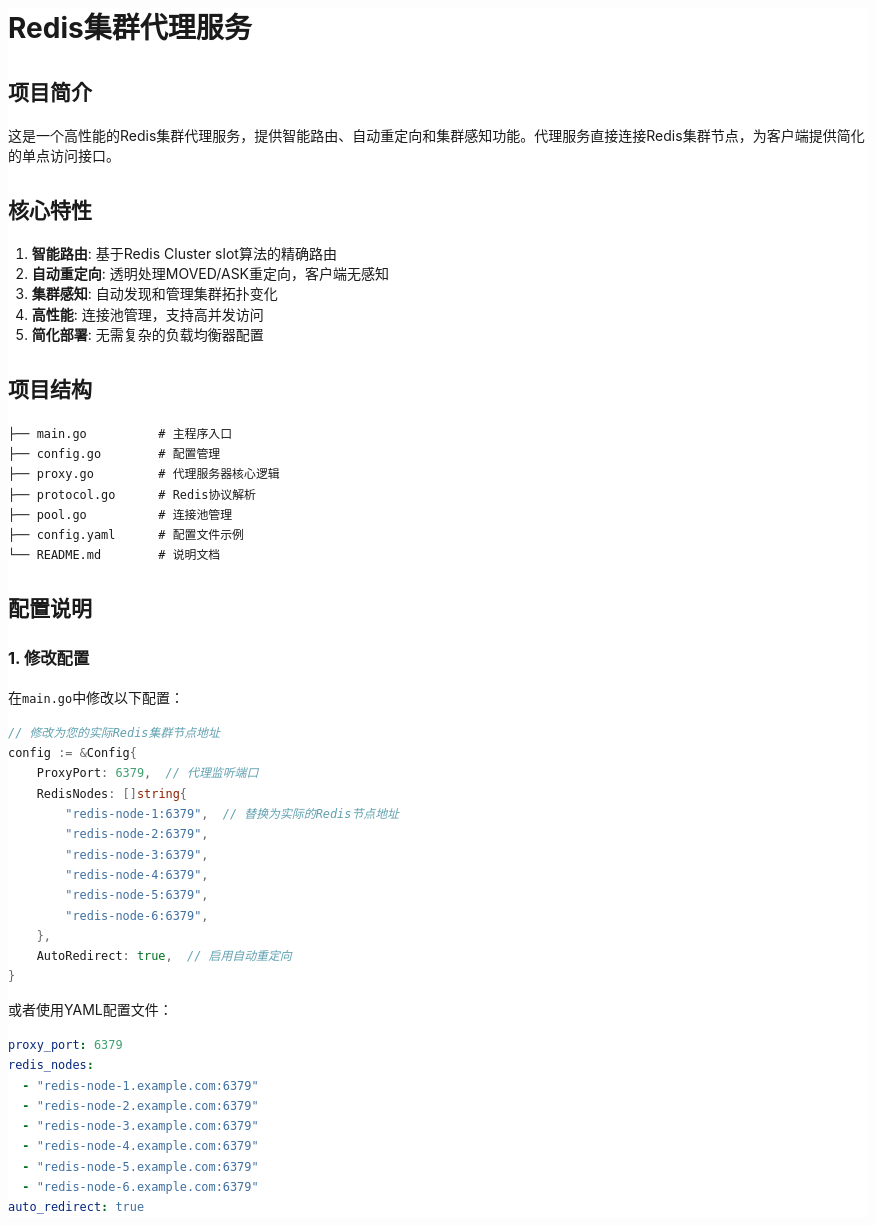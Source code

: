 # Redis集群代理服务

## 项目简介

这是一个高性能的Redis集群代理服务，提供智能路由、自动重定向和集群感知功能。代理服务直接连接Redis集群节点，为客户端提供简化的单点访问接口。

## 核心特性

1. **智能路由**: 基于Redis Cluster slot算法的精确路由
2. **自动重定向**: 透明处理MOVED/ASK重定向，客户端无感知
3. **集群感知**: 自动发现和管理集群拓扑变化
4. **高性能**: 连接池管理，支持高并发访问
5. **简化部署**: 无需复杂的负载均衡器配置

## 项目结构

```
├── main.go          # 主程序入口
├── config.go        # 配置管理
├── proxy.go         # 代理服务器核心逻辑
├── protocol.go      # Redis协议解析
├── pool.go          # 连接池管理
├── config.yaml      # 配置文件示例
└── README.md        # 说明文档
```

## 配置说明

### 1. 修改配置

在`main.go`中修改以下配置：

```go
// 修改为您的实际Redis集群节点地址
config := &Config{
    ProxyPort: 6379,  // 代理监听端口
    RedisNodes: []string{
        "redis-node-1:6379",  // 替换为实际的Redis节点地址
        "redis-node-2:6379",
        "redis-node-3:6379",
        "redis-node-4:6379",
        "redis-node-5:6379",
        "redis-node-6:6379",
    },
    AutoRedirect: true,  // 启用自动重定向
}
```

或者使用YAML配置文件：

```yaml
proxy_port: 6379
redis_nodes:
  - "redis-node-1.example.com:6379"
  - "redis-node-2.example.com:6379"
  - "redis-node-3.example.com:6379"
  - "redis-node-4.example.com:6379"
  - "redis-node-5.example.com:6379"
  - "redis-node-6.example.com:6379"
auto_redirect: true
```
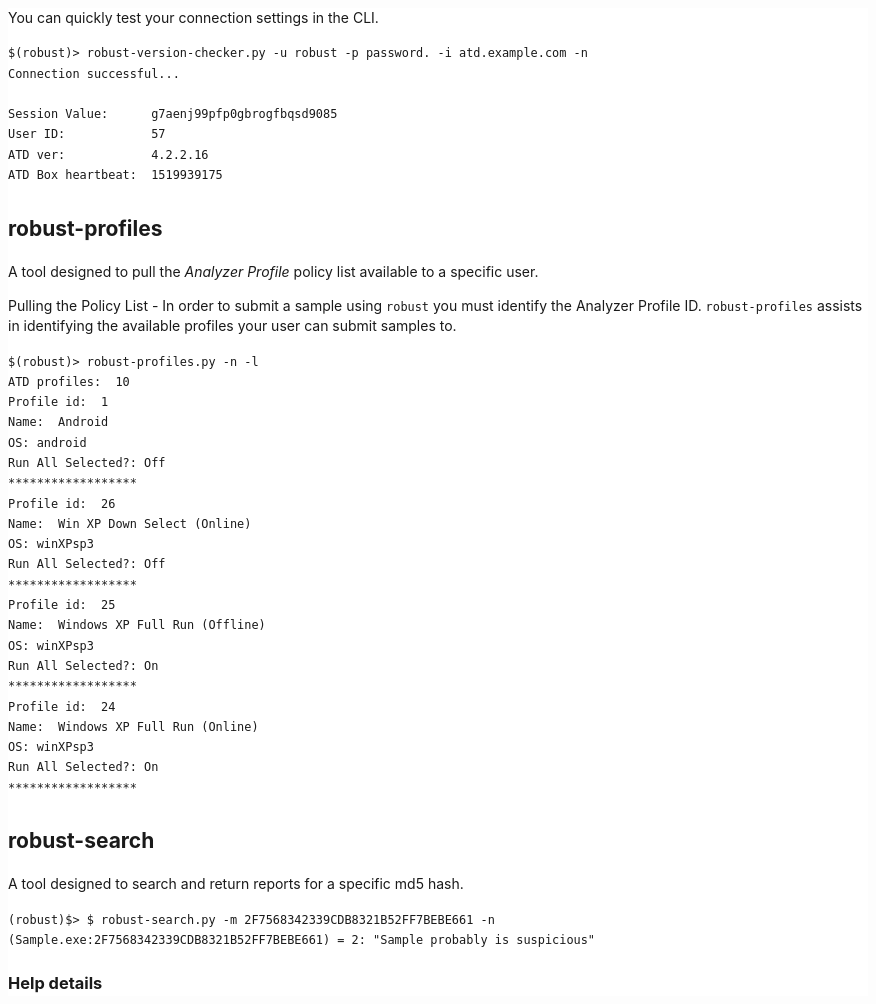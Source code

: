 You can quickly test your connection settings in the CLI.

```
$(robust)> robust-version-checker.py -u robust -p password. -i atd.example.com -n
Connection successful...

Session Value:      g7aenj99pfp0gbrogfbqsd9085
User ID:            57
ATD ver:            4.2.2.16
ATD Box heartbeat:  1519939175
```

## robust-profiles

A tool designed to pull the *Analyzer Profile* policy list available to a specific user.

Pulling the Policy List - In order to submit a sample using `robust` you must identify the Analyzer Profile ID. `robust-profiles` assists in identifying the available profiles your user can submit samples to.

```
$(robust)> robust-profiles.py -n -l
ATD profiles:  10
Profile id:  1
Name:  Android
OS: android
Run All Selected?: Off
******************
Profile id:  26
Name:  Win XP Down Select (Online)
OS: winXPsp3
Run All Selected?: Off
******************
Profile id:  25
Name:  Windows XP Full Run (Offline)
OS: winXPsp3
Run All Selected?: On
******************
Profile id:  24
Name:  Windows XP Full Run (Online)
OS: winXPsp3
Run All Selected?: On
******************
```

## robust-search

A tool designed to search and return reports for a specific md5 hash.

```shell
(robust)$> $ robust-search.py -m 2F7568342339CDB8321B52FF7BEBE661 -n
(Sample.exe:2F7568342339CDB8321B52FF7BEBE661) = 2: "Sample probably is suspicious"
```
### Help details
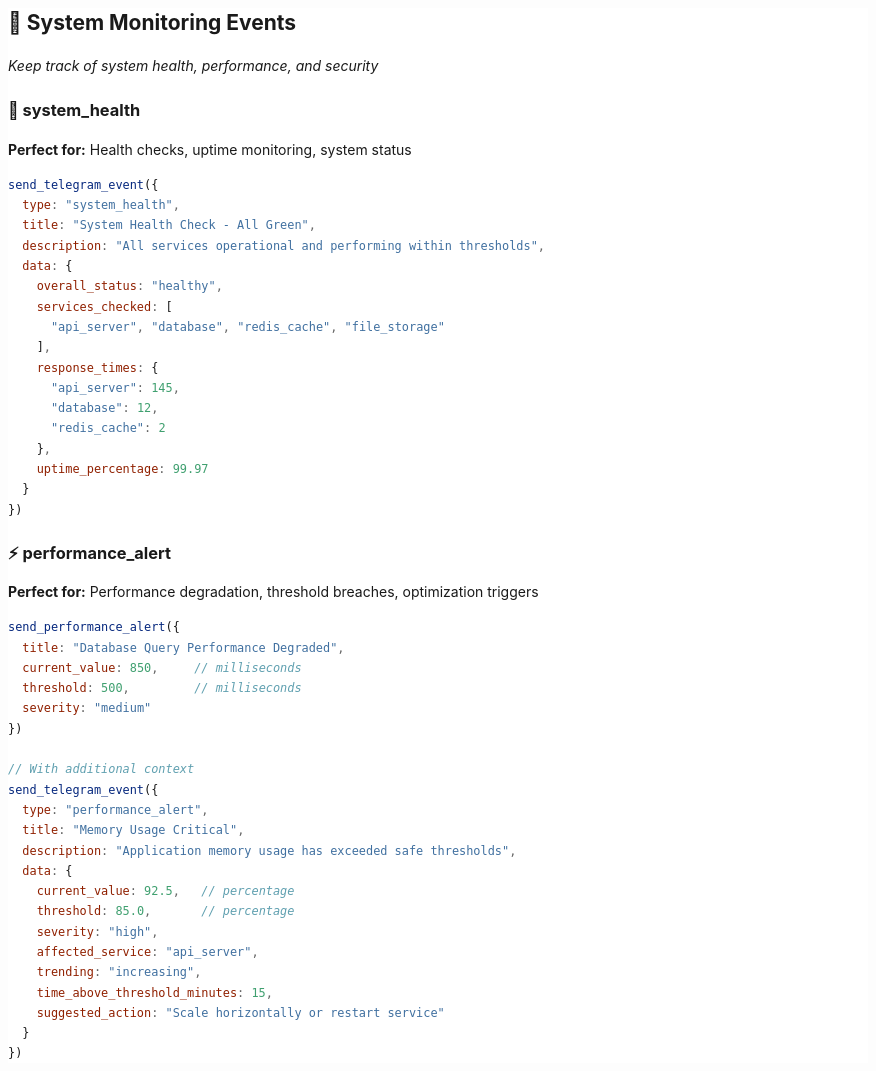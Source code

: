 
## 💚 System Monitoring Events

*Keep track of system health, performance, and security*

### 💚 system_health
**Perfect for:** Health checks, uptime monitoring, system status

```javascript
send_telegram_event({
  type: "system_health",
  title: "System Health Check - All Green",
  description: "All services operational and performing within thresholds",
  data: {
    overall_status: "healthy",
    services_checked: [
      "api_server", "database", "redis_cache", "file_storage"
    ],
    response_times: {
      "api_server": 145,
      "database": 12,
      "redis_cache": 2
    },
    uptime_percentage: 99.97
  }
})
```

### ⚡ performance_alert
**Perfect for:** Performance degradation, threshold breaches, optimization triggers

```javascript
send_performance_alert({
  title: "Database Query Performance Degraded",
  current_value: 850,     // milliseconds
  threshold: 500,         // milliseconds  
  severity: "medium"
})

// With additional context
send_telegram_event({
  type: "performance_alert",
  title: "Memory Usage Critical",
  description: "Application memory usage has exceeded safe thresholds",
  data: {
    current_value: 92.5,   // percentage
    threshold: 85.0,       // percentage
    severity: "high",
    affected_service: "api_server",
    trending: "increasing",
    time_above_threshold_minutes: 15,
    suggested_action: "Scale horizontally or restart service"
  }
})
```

**Assignment**
Among the lines of the material above, count those that include "specific" and report that number alone.

**Task output**
2